朝、万事屋の電話がけたたましく鳴いた。
うるせェなと思いつつ、俺は布団から這うようにして出て受話器を取った。
向こうの用件はまぁいつもとさして変わらずただの依頼だった。
体力がいるとか危険が伴うとかそういう類じゃなくて、誰でも出来るような簡単な依頼だったから、新八と神楽で行くように言った。
だから二人は出払ってる。
『銀、時……?』
「茜。遅かったじゃねェか」
『ん……、そう、かな?』
「ちみっとだけな」
和室から目を擦りながら、まだ眠そうな顔をして茜が出てきた。
やべェ、それ可愛すぎんだろ、反則じゃね?
茜はふわあ、と欠伸をしながら、洗面所の方へと歩いて行っちまった。
ふと開いたままの襖から、奥の和室が見えた。
そこに布団はなかった。
茜が押入れに片付けたんだ。
最近は専ら、茜と一緒に和室で寝ている。
『神楽ちゃんと、新八くんは?』
「あぁ、あいつらなら、仕事に行かせた。
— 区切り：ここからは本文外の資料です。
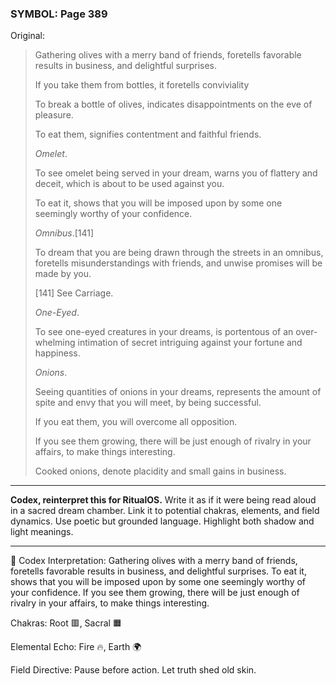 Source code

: ### SYMBOL: Page 389

Original:
> Gathering olives with a merry band of friends, foretells favorable
> results in business, and delightful surprises.
> 
> 
> If you take them from bottles, it foretells conviviality
> 
> 
> To break a bottle of olives, indicates disappointments on the eve of pleasure.
> 
> 
> To eat them, signifies contentment and faithful friends.
> 
> 
> _Omelet_.
> 
> 
> To see omelet being served in your dream, warns you of flattery and deceit,
> which is about to be used against you.
> 
> 
> To eat it, shows that you will be imposed upon by some one seemingly worthy
> of your confidence.
> 
> 
> _Omnibus_.[141]
> 
> 
> To dream that you are being drawn through the streets in an omnibus,
> foretells misunderstandings with friends, and unwise promises will be
> made by you.
> 
> 
> 
> [141] See Carriage.
> 
> 
> _One-Eyed_.
> 
> 
> To see one-eyed creatures in your dreams, is portentous of an over-whelming
> intimation of secret intriguing against your fortune and happiness.
> 
> 
> _Onions_.
> 
> 
> Seeing quantities of onions in your dreams, represents the amount
> of spite and envy that you will meet, by being successful.
> 
> 
> If you eat them, you will overcome all opposition.
> 
> 
> If you see them growing, there will be just enough of rivalry in your affairs,
> to make things interesting.
> 
> 
> Cooked onions, denote placidity and small gains in business.

---

**Codex, reinterpret this for RitualOS.**
Write it as if it were being read aloud in a sacred dream chamber.
Link it to potential chakras, elements, and field dynamics.
Use poetic but grounded language.
Highlight both shadow and light meanings.

---

🔁 Codex Interpretation:
Gathering olives with a merry band of friends, foretells favorable results in business, and delightful surprises. To eat it, shows that you will be imposed upon by some one seemingly worthy of your confidence. If you see them growing, there will be just enough of rivalry in your affairs, to make things interesting.

Chakras: Root 🟥, Sacral 🟧

Elemental Echo: Fire 🔥, Earth 🌍

Field Directive: Pause before action. Let truth shed old skin.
夕方までは帰ってこねェと思うぜ」
そのあと茜は、朝飯兼昼飯を食っていた。
俺も茜も二人して、三時くらいまでゴロゴロだらだらした。
ジャンプ読んだりテレビみたり、ただボーっとしたり。
こういうのって、たぶん普通の一日。
「茜、」
『ん?』
茜に訊こうと思いながらもずっと忘れていたことを思い出して、俺は茜に話しかけた。
茜はテレビから目を離して、俺の方を向いた。
何となく、眠そうに見えた。
「茜って、誕生日、」
『11月の17日やけど、どうしたん?』
「もう過ぎちまってんじゃねーか」
『ほんまやな』
手招きをすると、茜はテレビを消して俺の隣に座った。
くしゃりと頭を撫でてやってから、茜の腰を引き寄せて短くキスをした。
茜は少し驚いているが、だいぶ慣れてきたんじゃねェかと思う。
反応が、最初の頃と比べると少しずつ違ってきている。
「遅くなったし、物じゃねェけど、誕生日プレゼントだ」
『ありがとう銀時』
俺の言葉に目を丸くした茜は、すぐに満面の笑顔になって言った。
その笑顔が余りにも可愛すぎて、思わずもう一度キス。
今度は少し長めに。
『銀時、』
「どうしたァ?」
『銀時、だいすき』
「俺もだ、茜」
茜が珍しくぎゅっと抱きついてくる。
普段は言わない“だいすき”まで言ってくれた。
甘えたいとき、ってやつか?
万事屋に茜と二人きり。
いつまでも続けばいいのにと願った甘い甘い時間。